(Collected data)

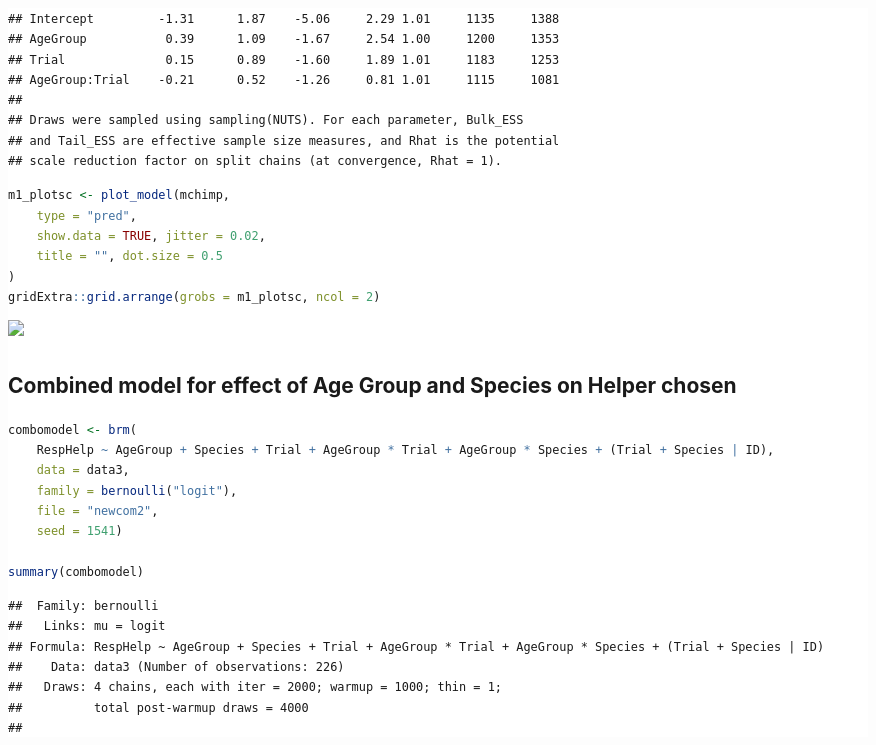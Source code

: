     ## Intercept         -1.31      1.87    -5.06     2.29 1.01     1135     1388
    ## AgeGroup           0.39      1.09    -1.67     2.54 1.00     1200     1353
    ## Trial              0.15      0.89    -1.60     1.89 1.01     1183     1253
    ## AgeGroup:Trial    -0.21      0.52    -1.26     0.81 1.01     1115     1081
    ## 
    ## Draws were sampled using sampling(NUTS). For each parameter, Bulk_ESS
    ## and Tail_ESS are effective sample size measures, and Rhat is the potential
    ## scale reduction factor on split chains (at convergence, Rhat = 1).

``` r
m1_plotsc <- plot_model(mchimp,
    type = "pred",
    show.data = TRUE, jitter = 0.02,
    title = "", dot.size = 0.5
)
gridExtra::grid.arrange(grobs = m1_plotsc, ncol = 2)
```

![](hw9_files/figure-gfm/unnamed-chunk-5-1.png)

## Combined model for effect of Age Group and Species on Helper chosen

``` r
combomodel <- brm(
    RespHelp ~ AgeGroup + Species + Trial + AgeGroup * Trial + AgeGroup * Species + (Trial + Species | ID),
    data = data3,
    family = bernoulli("logit"),
    file = "newcom2",
    seed = 1541)

summary(combomodel)
```

    ##  Family: bernoulli 
    ##   Links: mu = logit 
    ## Formula: RespHelp ~ AgeGroup + Species + Trial + AgeGroup * Trial + AgeGroup * Species + (Trial + Species | ID) 
    ##    Data: data3 (Number of observations: 226) 
    ##   Draws: 4 chains, each with iter = 2000; warmup = 1000; thin = 1;
    ##          total post-warmup draws = 4000
    ##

_Aim of the task_
Only the lines from the one containing "of observations: 226)" through the end of the data above are wanted, both ends included; restate them word for word.

_Result for this task_
    ##    Data: data3 (Number of observations: 226) 
    ##   Draws: 4 chains, each with iter = 2000; warmup = 1000; thin = 1;
    ##          total post-warmup draws = 4000
    ##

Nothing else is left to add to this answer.